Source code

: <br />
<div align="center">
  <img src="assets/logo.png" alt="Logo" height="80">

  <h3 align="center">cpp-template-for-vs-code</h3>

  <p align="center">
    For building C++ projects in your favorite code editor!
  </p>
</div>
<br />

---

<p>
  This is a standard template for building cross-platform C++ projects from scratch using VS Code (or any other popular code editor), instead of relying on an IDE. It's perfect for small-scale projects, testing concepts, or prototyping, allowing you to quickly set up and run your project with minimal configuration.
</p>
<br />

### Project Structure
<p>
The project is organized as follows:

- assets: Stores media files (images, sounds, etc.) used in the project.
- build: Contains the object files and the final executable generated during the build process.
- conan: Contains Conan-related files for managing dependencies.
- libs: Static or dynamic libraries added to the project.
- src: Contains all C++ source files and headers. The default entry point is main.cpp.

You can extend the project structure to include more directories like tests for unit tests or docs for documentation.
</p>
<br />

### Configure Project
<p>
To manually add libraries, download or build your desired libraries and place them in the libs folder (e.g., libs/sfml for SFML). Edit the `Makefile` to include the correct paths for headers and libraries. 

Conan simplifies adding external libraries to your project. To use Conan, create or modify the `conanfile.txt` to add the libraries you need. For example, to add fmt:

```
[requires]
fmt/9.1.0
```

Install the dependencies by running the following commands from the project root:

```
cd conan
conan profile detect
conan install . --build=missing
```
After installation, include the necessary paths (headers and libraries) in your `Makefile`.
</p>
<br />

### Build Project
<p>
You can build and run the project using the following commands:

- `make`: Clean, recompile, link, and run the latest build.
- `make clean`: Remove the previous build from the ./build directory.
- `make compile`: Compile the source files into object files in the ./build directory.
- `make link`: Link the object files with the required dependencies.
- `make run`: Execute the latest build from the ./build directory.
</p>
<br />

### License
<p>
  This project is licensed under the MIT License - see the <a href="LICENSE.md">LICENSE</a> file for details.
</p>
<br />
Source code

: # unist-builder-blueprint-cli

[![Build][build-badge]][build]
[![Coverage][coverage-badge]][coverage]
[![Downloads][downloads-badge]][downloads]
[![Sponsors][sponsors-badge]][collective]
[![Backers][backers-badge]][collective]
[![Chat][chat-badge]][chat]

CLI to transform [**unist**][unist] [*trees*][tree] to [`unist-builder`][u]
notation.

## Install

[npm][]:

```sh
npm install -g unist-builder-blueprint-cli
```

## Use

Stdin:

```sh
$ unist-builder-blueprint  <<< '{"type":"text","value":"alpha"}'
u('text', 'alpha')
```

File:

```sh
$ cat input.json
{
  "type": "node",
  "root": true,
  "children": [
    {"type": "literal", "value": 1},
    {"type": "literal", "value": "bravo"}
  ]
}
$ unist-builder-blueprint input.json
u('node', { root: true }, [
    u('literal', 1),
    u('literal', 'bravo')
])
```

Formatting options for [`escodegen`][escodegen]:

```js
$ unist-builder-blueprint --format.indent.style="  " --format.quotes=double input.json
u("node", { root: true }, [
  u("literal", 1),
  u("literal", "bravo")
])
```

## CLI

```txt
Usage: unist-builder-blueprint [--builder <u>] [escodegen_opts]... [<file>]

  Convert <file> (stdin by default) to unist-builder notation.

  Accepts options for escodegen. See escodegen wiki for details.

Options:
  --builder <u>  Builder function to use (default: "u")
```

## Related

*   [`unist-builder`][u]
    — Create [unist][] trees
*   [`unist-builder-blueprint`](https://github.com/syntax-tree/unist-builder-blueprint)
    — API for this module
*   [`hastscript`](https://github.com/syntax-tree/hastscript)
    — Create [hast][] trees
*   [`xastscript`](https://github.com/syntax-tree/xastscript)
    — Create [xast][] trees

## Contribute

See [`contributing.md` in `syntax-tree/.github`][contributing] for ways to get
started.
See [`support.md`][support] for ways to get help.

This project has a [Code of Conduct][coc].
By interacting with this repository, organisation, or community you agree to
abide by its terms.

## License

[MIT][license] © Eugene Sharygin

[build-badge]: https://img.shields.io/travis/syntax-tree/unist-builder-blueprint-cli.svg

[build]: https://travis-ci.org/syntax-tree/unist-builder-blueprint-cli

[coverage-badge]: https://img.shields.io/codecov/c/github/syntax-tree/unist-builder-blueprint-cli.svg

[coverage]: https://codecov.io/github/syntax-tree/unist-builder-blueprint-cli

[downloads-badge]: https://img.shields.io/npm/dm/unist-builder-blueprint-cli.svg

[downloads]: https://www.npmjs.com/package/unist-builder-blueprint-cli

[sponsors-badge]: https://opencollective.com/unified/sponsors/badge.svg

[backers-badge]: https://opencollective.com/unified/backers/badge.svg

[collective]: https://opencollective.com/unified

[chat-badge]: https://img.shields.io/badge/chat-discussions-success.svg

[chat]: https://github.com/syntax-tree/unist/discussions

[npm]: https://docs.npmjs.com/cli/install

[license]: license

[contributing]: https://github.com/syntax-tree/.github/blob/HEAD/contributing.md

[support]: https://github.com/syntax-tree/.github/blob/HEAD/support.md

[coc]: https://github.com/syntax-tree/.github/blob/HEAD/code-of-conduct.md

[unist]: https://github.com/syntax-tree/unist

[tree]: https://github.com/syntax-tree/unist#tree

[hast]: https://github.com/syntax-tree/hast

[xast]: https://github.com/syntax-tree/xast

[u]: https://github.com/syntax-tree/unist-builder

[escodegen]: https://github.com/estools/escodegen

________

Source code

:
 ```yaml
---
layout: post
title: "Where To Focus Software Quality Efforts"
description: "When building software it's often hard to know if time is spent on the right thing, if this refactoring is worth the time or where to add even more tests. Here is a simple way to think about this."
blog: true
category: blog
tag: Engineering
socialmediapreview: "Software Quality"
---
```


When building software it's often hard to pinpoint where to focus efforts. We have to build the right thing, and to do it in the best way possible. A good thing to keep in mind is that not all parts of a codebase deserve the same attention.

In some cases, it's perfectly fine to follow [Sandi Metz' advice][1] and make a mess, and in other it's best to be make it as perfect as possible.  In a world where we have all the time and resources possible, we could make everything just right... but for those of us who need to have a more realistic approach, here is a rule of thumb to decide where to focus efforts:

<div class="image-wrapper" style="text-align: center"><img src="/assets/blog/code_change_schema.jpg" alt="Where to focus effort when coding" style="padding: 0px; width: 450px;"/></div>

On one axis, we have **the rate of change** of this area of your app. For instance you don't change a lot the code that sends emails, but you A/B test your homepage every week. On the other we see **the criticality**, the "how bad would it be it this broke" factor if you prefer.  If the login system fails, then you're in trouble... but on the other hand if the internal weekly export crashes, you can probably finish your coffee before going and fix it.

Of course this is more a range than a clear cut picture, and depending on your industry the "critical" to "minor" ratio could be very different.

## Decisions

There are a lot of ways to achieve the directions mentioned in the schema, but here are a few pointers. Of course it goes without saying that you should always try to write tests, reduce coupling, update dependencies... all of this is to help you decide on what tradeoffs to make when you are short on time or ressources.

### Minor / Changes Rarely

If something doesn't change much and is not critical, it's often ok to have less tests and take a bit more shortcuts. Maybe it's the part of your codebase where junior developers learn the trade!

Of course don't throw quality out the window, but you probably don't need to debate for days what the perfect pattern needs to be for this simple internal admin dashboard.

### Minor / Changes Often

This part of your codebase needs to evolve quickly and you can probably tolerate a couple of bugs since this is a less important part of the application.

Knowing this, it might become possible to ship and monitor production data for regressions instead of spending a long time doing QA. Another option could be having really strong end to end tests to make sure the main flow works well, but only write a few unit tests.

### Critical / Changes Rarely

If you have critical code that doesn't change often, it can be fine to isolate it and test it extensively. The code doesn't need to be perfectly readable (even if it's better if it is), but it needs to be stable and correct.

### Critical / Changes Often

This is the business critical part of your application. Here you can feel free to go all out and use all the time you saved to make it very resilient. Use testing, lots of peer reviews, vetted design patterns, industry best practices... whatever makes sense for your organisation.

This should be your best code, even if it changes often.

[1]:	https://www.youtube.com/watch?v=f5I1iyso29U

________

What the answer needs is every line from the data above with "node" in it.

  "type": "node",
u('node', { root: true }, [
u("node", { root: true }, [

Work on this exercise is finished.